** Provided data follows **

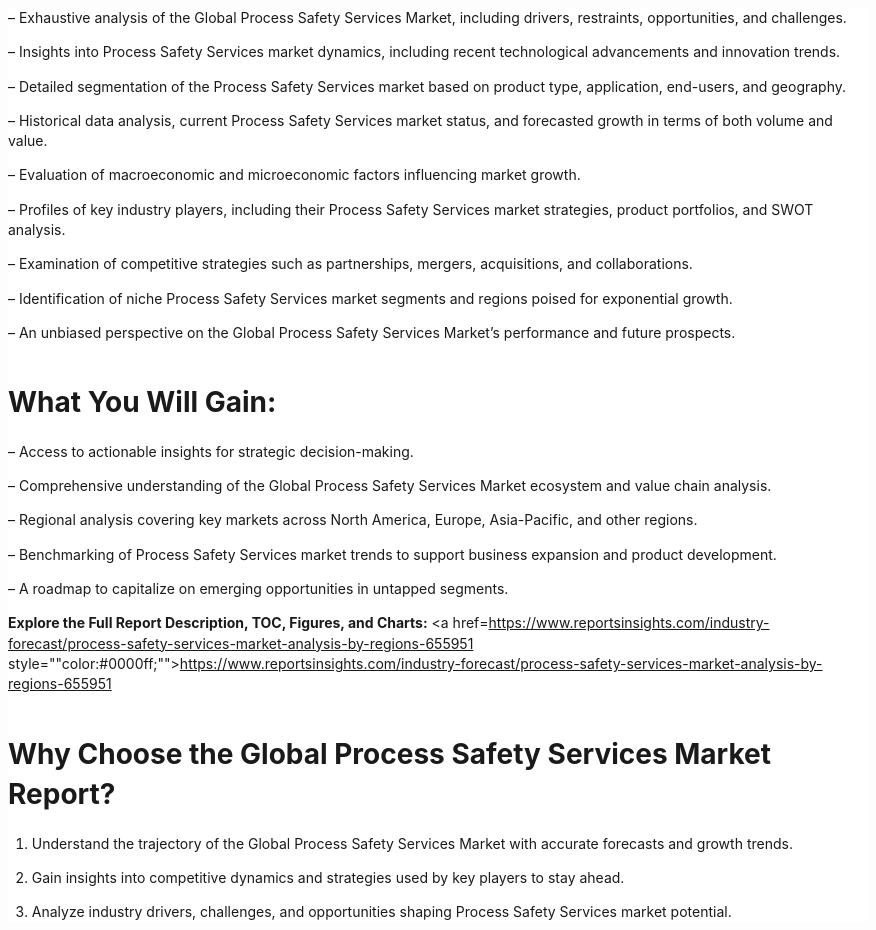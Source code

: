 – Exhaustive analysis of the Global Process Safety Services Market, including drivers, restraints, opportunities, and challenges.

– Insights into Process Safety Services market dynamics, including recent technological advancements and innovation trends.

– Detailed segmentation of the Process Safety Services market based on product type, application, end-users, and geography.

– Historical data analysis, current Process Safety Services market status, and forecasted growth in terms of both volume and value.

– Evaluation of macroeconomic and microeconomic factors influencing market growth.

– Profiles of key industry players, including their Process Safety Services market strategies, product portfolios, and SWOT analysis.

– Examination of competitive strategies such as partnerships, mergers, acquisitions, and collaborations.

– Identification of niche Process Safety Services market segments and regions poised for exponential growth.

– An unbiased perspective on the Global Process Safety Services Market’s performance and future prospects.

# <strong>What You Will Gain:</strong>

– Access to actionable insights for strategic decision-making.

– Comprehensive understanding of the Global Process Safety Services Market ecosystem and value chain analysis.

– Regional analysis covering key markets across North America, Europe, Asia-Pacific, and other regions.

– Benchmarking of Process Safety Services market trends to support business expansion and product development.

– A roadmap to capitalize on emerging opportunities in untapped segments.

<strong>Explore the Full Report Description, TOC, Figures, and Charts:</strong>
<a href=https://www.reportsinsights.com/industry-forecast/process-safety-services-market-analysis-by-regions-655951 style=""color:#0000ff;"">https://www.reportsinsights.com/industry-forecast/process-safety-services-market-analysis-by-regions-655951</a>

# <strong>Why Choose the Global Process Safety Services Market Report?</strong>

1. Understand the trajectory of the Global Process Safety Services Market with accurate forecasts and growth trends.

2. Gain insights into competitive dynamics and strategies used by key players to stay ahead.

3. Analyze industry drivers, challenges, and opportunities shaping Process Safety Services market potential.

** End of Provided data **

Task brief:
Transcribe exactly, please, the lines between the start of the records above and the line holding "in untapped segments.", counting both of those lines and omitting pictures.

Answer box:
Source code

: – Exhaustive analysis of the Global Process Safety Services Market, including drivers, restraints, opportunities, and challenges.

– Insights into Process Safety Services market dynamics, including recent technological advancements and innovation trends.

– Detailed segmentation of the Process Safety Services market based on product type, application, end-users, and geography.

– Historical data analysis, current Process Safety Services market status, and forecasted growth in terms of both volume and value.

– Evaluation of macroeconomic and microeconomic factors influencing market growth.

– Profiles of key industry players, including their Process Safety Services market strategies, product portfolios, and SWOT analysis.

– Examination of competitive strategies such as partnerships, mergers, acquisitions, and collaborations.

– Identification of niche Process Safety Services market segments and regions poised for exponential growth.

– An unbiased perspective on the Global Process Safety Services Market’s performance and future prospects.

# <strong>What You Will Gain:</strong>

– Access to actionable insights for strategic decision-making.

– Comprehensive understanding of the Global Process Safety Services Market ecosystem and value chain analysis.

– Regional analysis covering key markets across North America, Europe, Asia-Pacific, and other regions.

– Benchmarking of Process Safety Services market trends to support business expansion and product development.

– A roadmap to capitalize on emerging opportunities in untapped segments.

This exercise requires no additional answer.